──────── SOURCE DATA

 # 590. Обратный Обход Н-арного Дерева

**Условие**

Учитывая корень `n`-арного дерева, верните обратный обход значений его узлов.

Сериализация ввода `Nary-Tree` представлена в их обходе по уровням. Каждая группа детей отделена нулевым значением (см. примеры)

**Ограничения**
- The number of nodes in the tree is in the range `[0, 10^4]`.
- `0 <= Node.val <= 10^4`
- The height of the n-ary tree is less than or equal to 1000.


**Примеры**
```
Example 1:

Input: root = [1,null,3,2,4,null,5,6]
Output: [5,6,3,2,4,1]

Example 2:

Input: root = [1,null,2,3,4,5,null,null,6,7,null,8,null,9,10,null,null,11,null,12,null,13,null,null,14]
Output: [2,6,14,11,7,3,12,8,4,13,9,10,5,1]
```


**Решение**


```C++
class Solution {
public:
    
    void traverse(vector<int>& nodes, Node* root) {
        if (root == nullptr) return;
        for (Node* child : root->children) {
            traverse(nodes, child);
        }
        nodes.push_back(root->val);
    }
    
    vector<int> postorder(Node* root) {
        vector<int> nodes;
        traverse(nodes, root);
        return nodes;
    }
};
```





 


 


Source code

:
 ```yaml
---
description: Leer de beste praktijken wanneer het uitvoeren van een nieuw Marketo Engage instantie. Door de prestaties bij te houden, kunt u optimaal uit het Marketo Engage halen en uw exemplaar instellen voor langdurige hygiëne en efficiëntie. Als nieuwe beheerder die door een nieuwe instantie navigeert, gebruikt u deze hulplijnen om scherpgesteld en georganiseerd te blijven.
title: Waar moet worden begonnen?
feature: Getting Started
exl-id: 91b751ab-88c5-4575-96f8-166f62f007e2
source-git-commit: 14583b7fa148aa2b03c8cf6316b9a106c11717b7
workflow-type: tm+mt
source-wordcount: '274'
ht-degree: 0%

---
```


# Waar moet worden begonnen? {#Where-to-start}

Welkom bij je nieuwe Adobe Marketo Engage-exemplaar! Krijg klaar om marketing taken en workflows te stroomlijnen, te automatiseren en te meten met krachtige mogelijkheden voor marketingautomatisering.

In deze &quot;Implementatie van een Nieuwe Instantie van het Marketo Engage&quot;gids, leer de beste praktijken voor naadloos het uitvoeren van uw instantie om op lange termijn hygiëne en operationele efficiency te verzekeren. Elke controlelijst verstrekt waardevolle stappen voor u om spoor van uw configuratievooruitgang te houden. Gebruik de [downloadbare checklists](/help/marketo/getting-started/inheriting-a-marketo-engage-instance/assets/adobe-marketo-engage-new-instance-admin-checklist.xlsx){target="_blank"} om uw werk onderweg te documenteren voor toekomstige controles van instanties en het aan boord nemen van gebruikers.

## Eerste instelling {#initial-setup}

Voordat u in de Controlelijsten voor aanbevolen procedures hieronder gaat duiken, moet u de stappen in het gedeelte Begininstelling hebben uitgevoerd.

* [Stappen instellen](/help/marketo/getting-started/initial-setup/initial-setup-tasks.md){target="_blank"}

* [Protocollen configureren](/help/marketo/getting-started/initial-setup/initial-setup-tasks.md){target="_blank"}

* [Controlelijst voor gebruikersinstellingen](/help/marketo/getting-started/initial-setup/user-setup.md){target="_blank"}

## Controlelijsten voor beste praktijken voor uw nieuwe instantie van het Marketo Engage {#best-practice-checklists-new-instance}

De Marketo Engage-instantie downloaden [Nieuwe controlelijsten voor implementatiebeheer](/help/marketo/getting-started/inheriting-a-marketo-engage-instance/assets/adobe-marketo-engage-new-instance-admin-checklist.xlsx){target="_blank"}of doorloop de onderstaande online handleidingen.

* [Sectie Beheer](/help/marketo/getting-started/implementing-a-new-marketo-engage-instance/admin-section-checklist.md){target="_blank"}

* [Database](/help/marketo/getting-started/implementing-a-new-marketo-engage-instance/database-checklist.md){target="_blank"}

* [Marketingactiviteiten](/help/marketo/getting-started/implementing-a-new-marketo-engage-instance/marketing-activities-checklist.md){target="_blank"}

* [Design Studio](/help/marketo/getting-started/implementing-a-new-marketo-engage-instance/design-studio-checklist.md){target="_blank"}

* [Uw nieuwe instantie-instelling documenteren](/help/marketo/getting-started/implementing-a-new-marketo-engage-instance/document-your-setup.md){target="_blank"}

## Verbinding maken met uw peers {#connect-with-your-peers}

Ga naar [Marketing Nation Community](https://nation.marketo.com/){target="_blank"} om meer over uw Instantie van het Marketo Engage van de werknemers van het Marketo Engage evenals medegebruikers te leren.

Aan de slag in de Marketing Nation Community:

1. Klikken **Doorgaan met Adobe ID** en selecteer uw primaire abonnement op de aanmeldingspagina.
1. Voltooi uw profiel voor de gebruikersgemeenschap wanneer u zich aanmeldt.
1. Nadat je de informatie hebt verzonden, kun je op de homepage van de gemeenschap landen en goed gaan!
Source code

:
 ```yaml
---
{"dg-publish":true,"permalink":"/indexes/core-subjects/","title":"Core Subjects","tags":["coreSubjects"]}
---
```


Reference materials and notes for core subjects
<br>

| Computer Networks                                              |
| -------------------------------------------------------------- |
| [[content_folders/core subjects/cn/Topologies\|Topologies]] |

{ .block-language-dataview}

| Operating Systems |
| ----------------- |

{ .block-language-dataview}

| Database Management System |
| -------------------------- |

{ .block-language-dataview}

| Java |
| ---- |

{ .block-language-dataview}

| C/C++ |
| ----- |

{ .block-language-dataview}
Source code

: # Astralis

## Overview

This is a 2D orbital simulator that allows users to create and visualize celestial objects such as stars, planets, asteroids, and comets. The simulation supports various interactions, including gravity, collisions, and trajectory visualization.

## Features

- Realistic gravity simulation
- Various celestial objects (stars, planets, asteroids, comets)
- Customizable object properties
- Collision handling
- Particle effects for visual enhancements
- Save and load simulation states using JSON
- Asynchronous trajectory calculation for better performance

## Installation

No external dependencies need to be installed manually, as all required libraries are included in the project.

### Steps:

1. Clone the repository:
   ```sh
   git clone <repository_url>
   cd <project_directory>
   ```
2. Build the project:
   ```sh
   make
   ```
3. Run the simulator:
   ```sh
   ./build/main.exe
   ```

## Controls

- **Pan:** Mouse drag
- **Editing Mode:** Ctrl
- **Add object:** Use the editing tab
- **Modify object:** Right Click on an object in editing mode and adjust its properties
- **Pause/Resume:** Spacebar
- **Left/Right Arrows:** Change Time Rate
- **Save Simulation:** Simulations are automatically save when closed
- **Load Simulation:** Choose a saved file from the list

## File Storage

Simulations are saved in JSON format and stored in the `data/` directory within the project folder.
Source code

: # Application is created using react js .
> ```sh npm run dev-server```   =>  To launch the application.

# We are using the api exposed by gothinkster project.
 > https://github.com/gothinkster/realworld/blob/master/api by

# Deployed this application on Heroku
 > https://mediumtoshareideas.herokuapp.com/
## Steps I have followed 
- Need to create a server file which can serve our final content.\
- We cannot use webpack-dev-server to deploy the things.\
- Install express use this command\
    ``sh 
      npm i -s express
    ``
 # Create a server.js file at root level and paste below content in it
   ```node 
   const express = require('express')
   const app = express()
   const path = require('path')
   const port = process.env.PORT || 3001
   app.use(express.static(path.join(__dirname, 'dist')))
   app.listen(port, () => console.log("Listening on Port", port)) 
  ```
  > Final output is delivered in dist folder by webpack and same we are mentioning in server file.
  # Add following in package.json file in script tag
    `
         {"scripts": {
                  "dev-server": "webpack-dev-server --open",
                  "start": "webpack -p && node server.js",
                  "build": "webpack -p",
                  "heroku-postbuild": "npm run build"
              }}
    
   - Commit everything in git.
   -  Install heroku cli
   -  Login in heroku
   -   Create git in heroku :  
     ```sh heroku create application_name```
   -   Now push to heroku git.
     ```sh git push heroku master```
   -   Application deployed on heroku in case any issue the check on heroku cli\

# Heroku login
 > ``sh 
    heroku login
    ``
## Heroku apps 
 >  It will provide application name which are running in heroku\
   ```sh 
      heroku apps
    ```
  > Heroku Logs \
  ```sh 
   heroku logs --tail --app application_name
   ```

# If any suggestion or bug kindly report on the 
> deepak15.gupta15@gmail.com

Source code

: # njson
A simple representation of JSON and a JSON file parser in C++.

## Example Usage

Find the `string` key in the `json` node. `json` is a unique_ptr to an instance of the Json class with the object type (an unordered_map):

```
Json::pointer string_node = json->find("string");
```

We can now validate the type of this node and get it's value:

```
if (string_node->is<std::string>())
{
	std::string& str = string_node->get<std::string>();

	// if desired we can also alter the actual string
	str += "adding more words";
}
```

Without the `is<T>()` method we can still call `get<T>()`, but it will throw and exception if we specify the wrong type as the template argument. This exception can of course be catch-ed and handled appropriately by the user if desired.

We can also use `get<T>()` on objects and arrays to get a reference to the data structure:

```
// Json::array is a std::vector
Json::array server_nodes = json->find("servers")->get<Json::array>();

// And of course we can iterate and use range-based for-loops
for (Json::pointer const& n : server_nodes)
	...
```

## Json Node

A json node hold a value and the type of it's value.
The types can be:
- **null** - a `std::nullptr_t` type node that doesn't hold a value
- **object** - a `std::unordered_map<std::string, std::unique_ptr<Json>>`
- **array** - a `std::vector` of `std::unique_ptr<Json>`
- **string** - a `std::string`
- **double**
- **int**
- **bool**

────────────────

» EXERCISE BRIEF
Among the lines of the records, copy out each one that contains the word "child".

» RESPONSE TO THIS EXERCISE
        for (Node* child : root->children) {
            traverse(nodes, child);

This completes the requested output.